Interpelación, respetuosa pero firme, de Pilar Ureña, laica católica,
de larga andadura en luchas por la justicia, inspiradas en el Evangelio, al
Obispo Manuel E. Salazar Mora, por su discurso del pasado 2 de agosto.
Monseñor
Manuel Salazar Mora,
Obispo de Tilarán y Liberia.
Estimado Monseñor
Como ansiada agua de mayo hemos esperado y finalmente escuchado, la homilía
que ha dirigido usted a los costarricenses el pasado 2 de agosto. Homilía
ansiada, pues se ha hecho costumbre que el pueblo de Dios siempre espera
escuchar de sus hermanos obispos las orientaciones, la luz y la guía del
Evangelio que nos ayuden a enfrentar los graves problemas que aquejan a nuestra
sociedad costarricense y que día a día, en nuestro diario vivir, enfrentamos
cuando tratamos de construir la sociedad más justa posible.
Efectivamente el pueblo costarricense se encuentra hoy día a merced de
una serie de corrientes económicas, filosóficas, religiosas, que surgen, en
síntesis, desde el más profundo egoísmo. Estas corrientes, todo lo pervierten
confundiendo a todos, desde el más pequeño hasta el más poderoso. Sus palabras
se esperan porque alientan y consuelan los anhelos más íntimos de todas las
personas de buen corazón que se encuentran trabajando un día sí y otro también
en la construcción del bien común. Nos invita a superar el egoísmo como raíz de
todos los males para construir una sociedad de amor y de justicia.

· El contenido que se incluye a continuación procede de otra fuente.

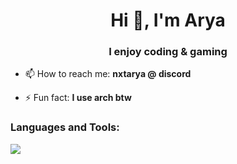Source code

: <h1 align="center">Hi 👋, I'm Arya</h1>
<h3 align="center">I enjoy coding & gaming</h3>

- 📫 How to reach me: **nxtarya @ discord**

- ⚡ Fun fact: **I use arch btw**


<h3 align="left">Languages and Tools:</h3>
<img src="https://skillicons.dev/icons?i=html,css,tailwind,js,nodejs,react,nextjs,markdown,python,bash,figma,discord,github,vscode,photoshop,linux,arch,windows">
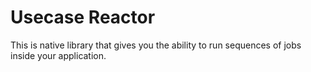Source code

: # Usecase Reactor

This is native library that gives you the ability to run sequences of jobs inside your application.

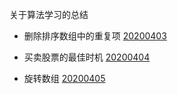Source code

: 关于算法学习的总结

 - 删除排序数组中的重复项
[20200403](./202004/20200403.js)

 - 买卖股票的最佳时机
 [20200404](./202004/20200404.js)

  - 旋转数组
 [20200405](./202004/20200405.js)
 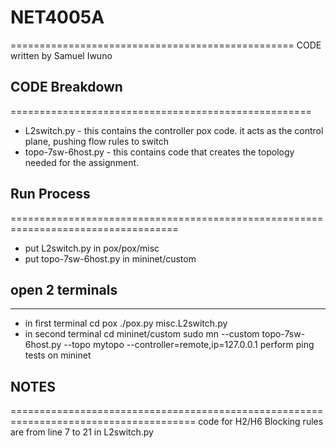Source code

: # NET4005A
=================================================
CODE written by Samuel Iwuno

## CODE Breakdown
====================================================
- L2switch.py - this contains the controller pox code. it acts as the control plane, pushing flow rules to switch
- topo-7sw-6host.py - this contains code that creates the topology needed for the assignment.



## Run Process
===================================================================================
- put  L2switch.py in pox/pox/misc
- put  topo-7sw-6host.py in mininet/custom

## open 2 terminals
-----------------------------
- in first terminal
	cd pox
	./pox.py misc.L2switch.py
- in second terminal
	cd mininet/custom
	sudo mn --custom topo-7sw-6host.py --topo mytopo --controller=remote,ip=127.0.0.1
perform ping tests on mininet


## NOTES
======================================================================================
code for H2/H6 Blocking rules are from line 7 to 21 in L2switch.py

Sin embargo, tengo la impresión de que su intento de brindar estas
luces, se puede haber visto opacado por algunos conceptos que, en mi humilde
opinión, generan confusión en este pueblo de Dios que habita la pequeña Costa
Rica y desequilibran y desarmonizan el mensaje que ha querido dejarnos a los
costarricenses.
Coincido con usted en que los católicos, ciudadanos también de este
país, “tenemos el derecho inviolable a meternos en política”. Entendida la
política, con usted muy bien señala, como “el esfuerzo para construir el Bien
Común”. En ese sentido, como pequeños granos de levadura, los creyentes
intentamos fermentar la masa. Intentamos ser sal de esta tierra bendita…

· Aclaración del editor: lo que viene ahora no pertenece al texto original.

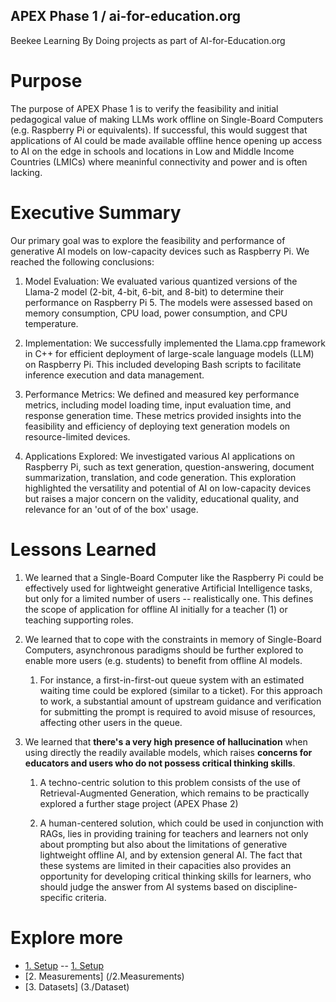 ## APEX Phase 1 / ai-for-education.org
Beekee Learning By Doing projects as part of AI-for-Education.org

Purpose
=======

The purpose of APEX Phase 1 is to verify the feasibility and initial pedagogical value of making LLMs work offline on Single-Board Computers (e.g. Raspberry Pi or equivalents). 
If successful, this would suggest that applications of AI could be made available offline hence opening up access to AI on the edge in schools and locations in Low and Middle Income Countries (LMICs) where meaninful connectivity and power and is often lacking.

Executive Summary
=======
Our primary goal was to explore the feasibility and performance of generative AI models on low-capacity devices such as Raspberry Pi. We reached the following conclusions:

1.  Model Evaluation: We evaluated various quantized versions of the Llama-2 model (2-bit, 4-bit, 6-bit, and 8-bit) to determine their performance on Raspberry Pi 5. The models were assessed based on memory consumption, CPU load, power consumption, and CPU temperature.

2.  Implementation: We successfully implemented the Llama.cpp framework in C++ for efficient deployment of large-scale language models (LLM) on Raspberry Pi. This included developing Bash scripts to facilitate inference execution and data management.

3.  Performance Metrics: We defined and measured key performance metrics, including model loading time, input evaluation time, and response generation time. These metrics provided insights into the feasibility and efficiency of deploying text generation models on resource-limited devices.

4.  Applications Explored: We investigated various AI applications on Raspberry Pi, such as text generation, question-answering, document summarization, translation, and code generation. This exploration highlighted the versatility and potential of AI on low-capacity devices but raises a major concern on the validity, educational quality, and relevance for an 'out of of the box' usage.

Lessons Learned
=======
1.  We learned that a Single-Board Computer like the Raspberry Pi could be effectively used for lightweight generative Artificial Intelligence tasks, but only for a limited number of users -- realistically one. This defines the scope of application for offline AI initially for a teacher (1) or teaching supporting roles.

2.  We learned that to cope with the constraints in memory of Single-Board Computers, asynchronous paradigms should be further explored to enable more users (e.g. students) to benefit from offline AI models.

    1.  For instance, a first-in-first-out queue system with an estimated waiting time could be explored (similar to a ticket). For this approach to work, a substantial amount of upstream guidance and verification for submitting the prompt is required to avoid misuse of resources, affecting other users in the queue.

3.  We learned that **there's a very high presence of hallucination** when using directly the readily available models, which raises **concerns for educators and users who do not possess critical thinking skills**.

    1.  A techno-centric solution to this problem consists of the use of Retrieval-Augmented Generation, which remains to be practically explored a further stage project (APEX Phase 2)

    2.  A human-centered solution, which could be used in conjunction with RAGs, lies in providing training for teachers and learners not only about prompting but also about the limitations of generative lightweight offline AI, and by extension general AI. The fact that these systems are limited in their capacities also provides an opportunity for developing critical thinking skills for learners, who should judge the answer from AI systems based on discipline-specific criteria.

Explore more
=======
- [1. Setup](/1.Setup)
-- [1. Setup](/1.Setup)
- [2. Measurements] (/2.Measurements)
- [3. Datasets] (3./Dataset)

sembramos día a día el grano de mostaza, la semilla que el sembrador nos ha
dado, a la espera del gran Viñador, cuando venga a recoger su cosecha. Siervos
inútiles somos, que trabajamos día a día en Su Viña. Y cuando hacemos esto, lo
hacemos con la absoluta certeza de que construimos así su Reino.

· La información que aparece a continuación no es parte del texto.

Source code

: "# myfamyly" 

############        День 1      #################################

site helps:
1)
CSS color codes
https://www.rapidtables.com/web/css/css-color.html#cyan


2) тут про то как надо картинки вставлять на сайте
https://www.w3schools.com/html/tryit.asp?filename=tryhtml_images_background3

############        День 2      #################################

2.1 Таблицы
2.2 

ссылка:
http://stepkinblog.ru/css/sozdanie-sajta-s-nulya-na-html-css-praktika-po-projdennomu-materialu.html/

Cada creyente, desde nuestros propios carismas y llamados personales
del Señor. Cada uno, en nuestro diminuto espacio… grande o pequeño, ejecutando
o dirigiendo, como ciudadano o como gobernante.
Sé que estando en el mundo, sin ser del mundo, y en el caso de Costa
Rica, en el débil ejercicio de la democracia, los creyentes debemos enfrentar
nuestras convicciones, contra viento y marea en un mar turbulento de ideas y de
conflictos creados con oscuras intenciones. Sé que la mayoría de las veces
saldremos maltrechos (eso se lo digo desde un corazón muchas veces herido y
quebrantado). Como creyentes hemos sido vencidos en muchas de esas
batallas…comenzando con la más dolorosa y gloriosa al mismo tiempo, la que
terminó con Jesús colgado en una Cruz. Con Él y gracias a Él, hemos logrado
resucitar, una y otra vez, de todas las experiencias de muerte o de desoladoras
“noches obscuras”, consolados siempre por el Dios de la Vida.
Además, los creyentes, lentamente, hemos aprendido a discernir y
reconocer las “semillas de Reino” presentes en el mundo… La presencia
silenciosa y permanente del Dios Creador que descubrimos en el encuentro con
todas las culturas y en todos los tiempos.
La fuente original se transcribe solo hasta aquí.